What to work on ▸ Give every line of the material back exactly, images removed.

--------

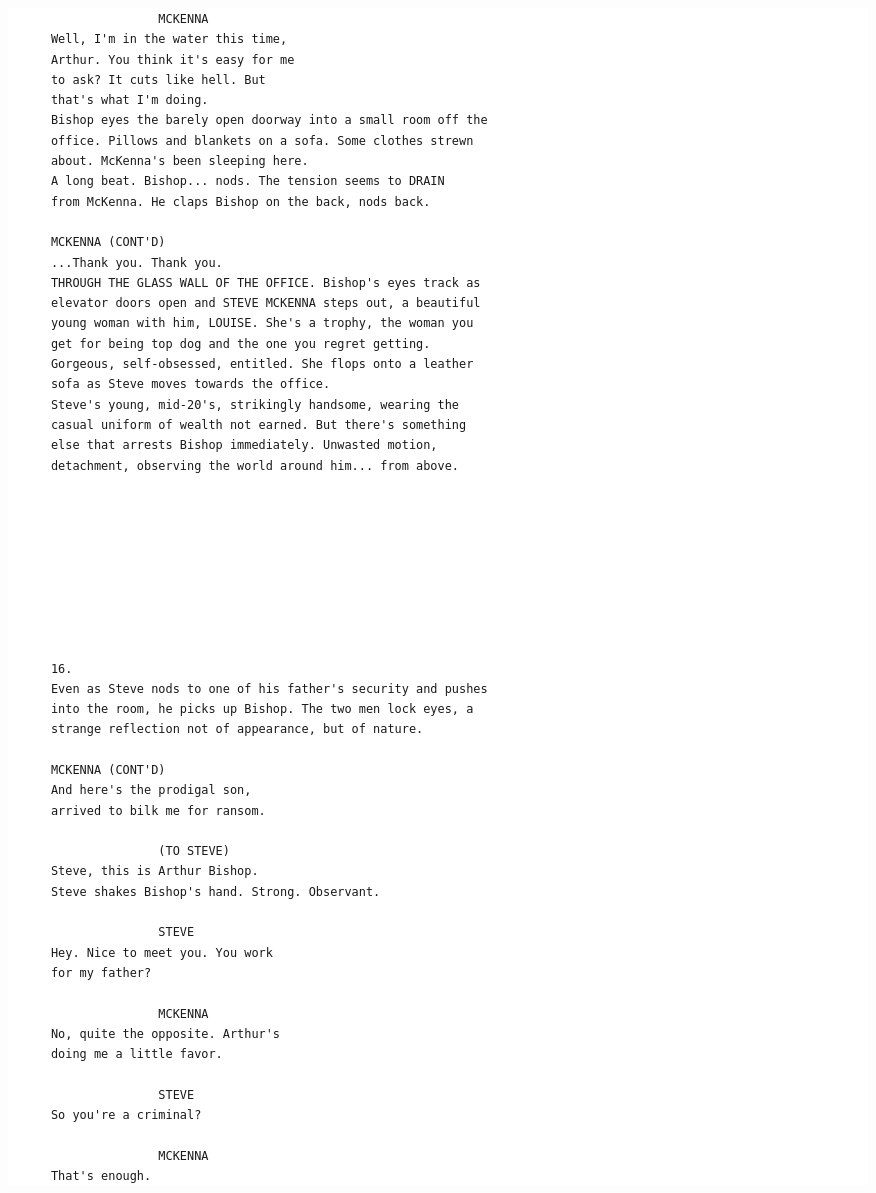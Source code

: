                          MCKENNA
          Well, I'm in the water this time,
          Arthur. You think it's easy for me
          to ask? It cuts like hell. But
          that's what I'm doing.
          Bishop eyes the barely open doorway into a small room off the
          office. Pillows and blankets on a sofa. Some clothes strewn
          about. McKenna's been sleeping here.
          A long beat. Bishop... nods. The tension seems to DRAIN
          from McKenna. He claps Bishop on the back, nods back.

          MCKENNA (CONT'D)
          ...Thank you. Thank you.
          THROUGH THE GLASS WALL OF THE OFFICE. Bishop's eyes track as
          elevator doors open and STEVE MCKENNA steps out, a beautiful
          young woman with him, LOUISE. She's a trophy, the woman you
          get for being top dog and the one you regret getting.
          Gorgeous, self-obsessed, entitled. She flops onto a leather
          sofa as Steve moves towards the office.
          Steve's young, mid-20's, strikingly handsome, wearing the
          casual uniform of wealth not earned. But there's something
          else that arrests Bishop immediately. Unwasted motion,
          detachment, observing the world around him... from above.

                         

                         

                         

                         

          16.
          Even as Steve nods to one of his father's security and pushes
          into the room, he picks up Bishop. The two men lock eyes, a
          strange reflection not of appearance, but of nature.

          MCKENNA (CONT'D)
          And here's the prodigal son,
          arrived to bilk me for ransom.

                         (TO STEVE)
          Steve, this is Arthur Bishop.
          Steve shakes Bishop's hand. Strong. Observant.

                         STEVE
          Hey. Nice to meet you. You work
          for my father?

                         MCKENNA
          No, quite the opposite. Arthur's
          doing me a little favor.

                         STEVE
          So you're a criminal?

                         MCKENNA
          That's enough.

--------

Task output ▸
Source code

:                          MCKENNA
          Well, I'm in the water this time,
          Arthur. You think it's easy for me
          to ask? It cuts like hell. But
          that's what I'm doing.
          Bishop eyes the barely open doorway into a small room off the
          office. Pillows and blankets on a sofa. Some clothes strewn
          about. McKenna's been sleeping here.
          A long beat. Bishop... nods. The tension seems to DRAIN
          from McKenna. He claps Bishop on the back, nods back.

          MCKENNA (CONT'D)
          ...Thank you. Thank you.
          THROUGH THE GLASS WALL OF THE OFFICE. Bishop's eyes track as
          elevator doors open and STEVE MCKENNA steps out, a beautiful
          young woman with him, LOUISE. She's a trophy, the woman you
          get for being top dog and the one you regret getting.
          Gorgeous, self-obsessed, entitled. She flops onto a leather
          sofa as Steve moves towards the office.
          Steve's young, mid-20's, strikingly handsome, wearing the
          casual uniform of wealth not earned. But there's something
          else that arrests Bishop immediately. Unwasted motion,
          detachment, observing the world around him... from above.

                         

                         

                         

                         

          16.
          Even as Steve nods to one of his father's security and pushes
          into the room, he picks up Bishop. The two men lock eyes, a
          strange reflection not of appearance, but of nature.

          MCKENNA (CONT'D)
          And here's the prodigal son,
          arrived to bilk me for ransom.

                         (TO STEVE)
          Steve, this is Arthur Bishop.
          Steve shakes Bishop's hand. Strong. Observant.

                         STEVE
          Hey. Nice to meet you. You work
          for my father?

                         MCKENNA
          No, quite the opposite. Arthur's
          doing me a little favor.

                         STEVE
          So you're a criminal?

                         MCKENNA
          That's enough.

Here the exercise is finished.